Recent research conducted in the Los Angeles area primarily by scientists of the University of California-Los Angeles (UCLA) and the University of Southern California (USC), has found that there is a correlation between people living in proximity to freeways and a range of health problems that include asthma, reduced lung functioning, cardiovascular disease, and autism. In fact, the area that extends from Long Beach to East Los Angeles, is often referred to as the diesel death zone,” since emissions from trucks, ships, trains, and other diesel-powered sources are common here. Despite the decline in emissions around the Port of Los Angeles and the Port of Long Beach due to the implementation of new technologies—such as clean-truck program—the severe levels of pollution remain. Furthermore, hot spots for cancer-causing traffic pollutants have been found throughout the area, especially along the 710 freeway—which extends from Long Beach to Alhambra.

Given this reality, it is necessary to bring awareness to the public about the environmental and health hazards that residents of some of our communities must endure.
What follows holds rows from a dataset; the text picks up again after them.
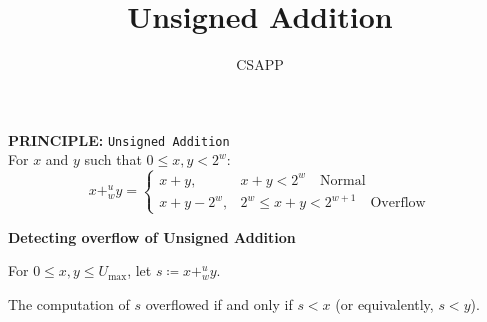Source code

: \documentclass{article}
\title{Unsigned Addition}
\author{CSAPP}
\begin{document}
\maketitle

\begin{flushleft}
\textbf{\small PRINCIPLE:} \texttt{Unsigned Addition}\\
For $x$ and $y$ such that $0 \leq x, y < 2^w$:
\[
    x +^u_w y = \begin{cases}
        x + y,       & x + y < 2^w                      \quad \text{Normal}   \\
        x + y - 2^w, & 2^w \leq x + y < 2^{w+1}         \quad \text{Overflow}
    \end{cases}
\]

\smallskip
\textbf{Detecting overflow of Unsigned Addition}

For $0 \leq x, y \leq U_{\max}$, let $s \coloneqq x +^u_w y$.

The computation of $s$ overflowed if and only if $s < x$ (or equivalently, $s < y$).
\end{flushleft}
\end{document}
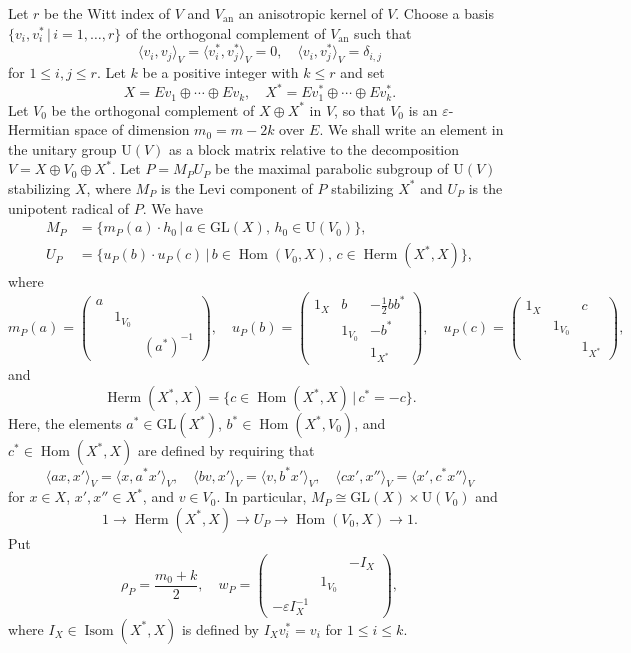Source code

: \documentclass[11pt]{amsart}
\numberwithin{equation}{section}
\theoremstyle{plain}
\theoremstyle{definition}
\theoremstyle{remark}
\def\Herm{\operatorname{Herm}}
\def\Hom{\operatorname{Hom}}
\def\Isom{\operatorname{Isom}}
\def\an{\mathrm{an}}
\def\GL{\mathrm{GL}}
\def\U{\mathrm{U}}
\begin{document}
Let $r$ be the Witt index of $V$ and $V_\an$ an anisotropic kernel of $V$.
Choose a basis $\{ v_i, v_i^* \, | \, i = 1, \ldots, r \}$ of the orthogonal complement of $V_\an$ such that 
\[
 \langle v_i, v_j \rangle_V = \langle v^*_i, v^*_j \rangle_V = 0, \quad 
 \langle v_i, v^*_j \rangle _V = \delta_{i,j}
\]
for $1 \le i, j \le r$.
Let $k$ be a positive integer with $k \le r$ and set 
\[
 X = E v_1 \oplus \cdots \oplus E v_k, \quad X^* = E v^*_1 \oplus \cdots \oplus E v^*_k.
\]
Let $V_0$ be the orthogonal complement of $X \oplus X^*$ in $V$, so that $V_0$ is an $\varepsilon$-Hermitian space of dimension $m_0 = m -2k$ over $E$.
We shall write an element in the unitary group $\U(V)$ as a block matrix relative to the decomposition $V = X \oplus V_0 \oplus X^*$.
Let $P = M_P U_P$ be the maximal parabolic subgroup of $\U(V)$ stabilizing $X$,
where $M_P$ is the Levi component of $P$ stabilizing $X^*$ and $U_P$ is the unipotent radical of $P$. We have
\begin{align*}
 M_P & = \{ m_P(a) \cdot h_0 \, | \, a \in \GL(X), \, h_0 \in \U(V_0) \}, \\
 U_P & = \{ u_P(b) \cdot u_P(c) \, | \, b \in \Hom(V_0, X), \,  c \in \Herm(X^*,X) \}, 
\end{align*}
where 
\[
 m_P(a) = 
 \begin{pmatrix}
  a & & \\
  & 1_{V_0} & \\
  & & (a^*)^{-1}
 \end{pmatrix}, \quad
 u_P(b) = 
 \begin{pmatrix}
  1_X & b & - \tfrac{1}{2} b b^* \\
  & 1_{V_0} & -b^* \\
  & & 1_{X^*}
 \end{pmatrix}, \quad
 u_P(c) = 
 \begin{pmatrix}
  1_X & & c \\
  & 1_{V_0} & \\
  & & 1_{X^*}
 \end{pmatrix},
\]
and 
\[
 \Herm(X^*, X) = \{ c \in \Hom(X^*,X) \, | \, c^* = -c \}.
\]
Here, the elements $a^* \in \GL(X^*)$, $b^* \in \Hom(X^*, V_0)$, and $c^* \in \Hom(X^*, X)$ are defined by requiring that
\[
 \langle a x, x' \rangle_V = \langle x, a^* x' \rangle_V, \quad
 \langle b v, x' \rangle_V = \langle v, b^* x' \rangle_V, \quad
 \langle c x', x'' \rangle_V  = \langle x', c^* x'' \rangle_V
\]
for $x \in X$, $x', x'' \in X^*$, and $v \in V_0$.
In particular, $M_P \cong \GL(X) \times \U(V_0)$ and 
\[
 1 \longrightarrow \Herm(X^*,X) \longrightarrow U_P \longrightarrow 
 \Hom(V_0, X) \longrightarrow 1.
\]
Put
\[
 \rho_P = \frac{m_0+k}{2}, \quad 
 w_P =
 \begin{pmatrix}
  & & -I_X \\
  & 1_{V_0} & \\
  -\varepsilon I_X^{-1} & & 
 \end{pmatrix},
\]
where $I_X \in \Isom(X^*, X)$ is defined by $I_X v_i^* = v_i$ for $1 \le i \le k$.
\end{document}
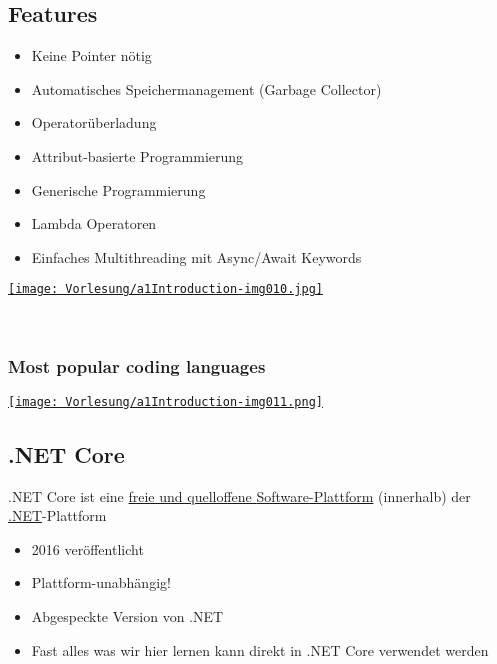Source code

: \subsection{Features}
\begin{itemize}
\item Keine Pointer nötig
\item Automatisches Speichermanagement (Garbage Collector)
\item Operatorüberladung
\item Attribut-basierte Programmierung
\item Generische Programmierung
\item Lambda Operatoren
\item Einfaches Multithreading mit Async/Await Keywords
\end{itemize}

\begin{center}
\href{https://visualstudiomagazine.com/articles/salary-surveys/salary-survey.aspx}{ \texttt{[image: Vorlesung/a1Introduction-img010.jpg]}}
\end{center}


~

\subsubsection*{Most popular coding languages}

\begin{center}
\href{https://blogs.msdn.microsoft.com/zxue/2016/10/24/how-many-developers-use-c-vs-c-vs-other-programming-languages/}{\texttt{[image: Vorlesung/a1Introduction-img011.png]}}
\end{center}


\subsection{.NET Core}
.NET Core ist eine \href{https://de.wikipedia.org/wiki/Free/Libre_Open_Source_Software}{freie und quelloffene }\href{https://de.wikipedia.org/wiki/Plattform_(Computer)}{Software-Plattform} (innerhalb) der \href{https://de.wikipedia.org/wiki/.NET}{.NET}{}-Plattform
\begin{itemize}
\item 2016 veröffentlicht
\item Plattform-unabhängig!
\item Abgespeckte Version von .NET
\item Fast alles was wir hier lernen kann direkt in .NET Core verwendet werden
\end{itemize}

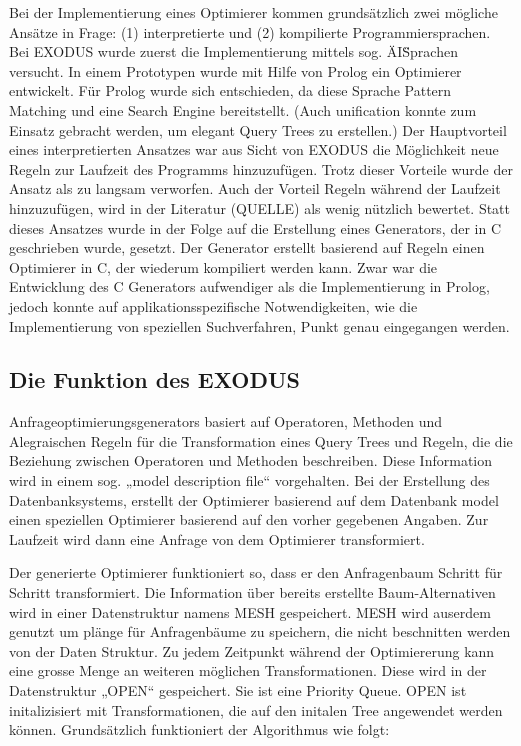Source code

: Bei der Implementierung eines Optimierer kommen grundsätzlich zwei mögliche Ansätze in Frage: (1) interpretierte und (2) kompilierte Programmiersprachen. Bei EXODUS wurde zuerst die Implementierung mittels sog. \"AI\" Sprachen versucht. In einem Prototypen wurde mit Hilfe von Prolog ein Optimierer entwickelt. Für Prolog wurde sich entschieden, da diese Sprache Pattern Matching und eine Search Engine bereitstellt. (Auch unification konnte zum Einsatz gebracht werden, um elegant Query Trees zu erstellen.) Der Hauptvorteil eines interpretierten Ansatzes war aus Sicht von EXODUS die Möglichkeit neue Regeln zur Laufzeit des Programms hinzuzufügen. Trotz dieser Vorteile wurde der Ansatz als zu langsam verworfen. Auch der Vorteil Regeln während der Laufzeit hinzuzufügen, wird in der Literatur (QUELLE) als wenig nützlich bewertet. Statt dieses Ansatzes wurde in der Folge auf die Erstellung eines Generators, der in C geschrieben wurde, gesetzt. Der Generator erstellt basierend auf Regeln einen Optimierer in C, der wiederum kompiliert werden kann. Zwar war die Entwicklung des C Generators aufwendiger als die Implementierung in Prolog, jedoch konnte auf applikationsspezifische Notwendigkeiten, wie die Implementierung von speziellen Suchverfahren, Punkt genau eingegangen werden.

\subsection{Die Funktion des EXODUS} Anfrageoptimierungsgenerators basiert auf Operatoren, Methoden und Alegraischen Regeln für die Transformation eines Query Trees und Regeln, die die Beziehung zwischen Operatoren und Methoden beschreiben. Diese Information wird in einem sog. „model description file“ vorgehalten. Bei der Erstellung des Datenbanksystems, erstellt der Optimierer basierend auf dem Datenbank model einen speziellen Optimierer basierend auf den vorher gegebenen Angaben. Zur Laufzeit wird dann eine Anfrage von dem Optimierer transformiert.

Der generierte Optimierer funktioniert so, dass er den Anfragenbaum Schritt für Schritt transformiert. Die Information über bereits erstellte Baum-Alternativen wird in einer Datenstruktur namens MESH gespeichert. MESH wird auserdem genutzt um plänge für Anfragenbäume zu speichern, die nicht beschnitten werden von der Daten Struktur. Zu jedem Zeitpunkt während der Optimiererung kann eine grosse Menge an weiteren möglichen Transformationen. Diese wird in der Datenstruktur „OPEN“ gespeichert. Sie ist eine Priority Queue. OPEN ist initalizisiert mit Transformationen, die auf den initalen Tree angewendet werden können. Grundsätzlich funktioniert der Algorithmus wie folgt:

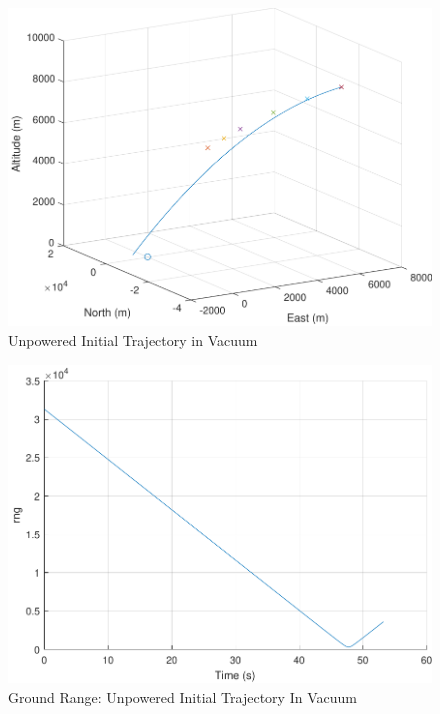 \begin{figure}[H]
	\centering
	\begin{minipage}{4.5 in}
		\includegraphics[width=\linewidth]{Figures/trajunpowvac_1.pdf}
		\caption{Unpowered Initial Trajectory in Vacuum \label{fig:trajunpowvac_1} }
	\end{minipage}
\end{figure}

\begin{figure}[H]
	\centering
	\begin{minipage}{4.5 in}
		\includegraphics[width=\linewidth]{Figures/trajunpowvacgr.pdf}
		\caption{Ground Range: Unpowered Initial Trajectory In Vacuum \label{fig:trajunpowvacgr} }
	\end{minipage}
\end{figure}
Moreover, it is important to empower these populations by providing them with organizing skills, leadership training, as well as legal, scientific and technical assistance. However, it is also the obligation of policy makers and government officials to address these issues through legislation and initiatives.

Do you live in a community that is exposed to environmental hazards? What steps are being taken by policy makers and government officials in your community to address the issue(s)? 

Credits: Images by Marisol Maciel-Cervantes. Data linked to sources.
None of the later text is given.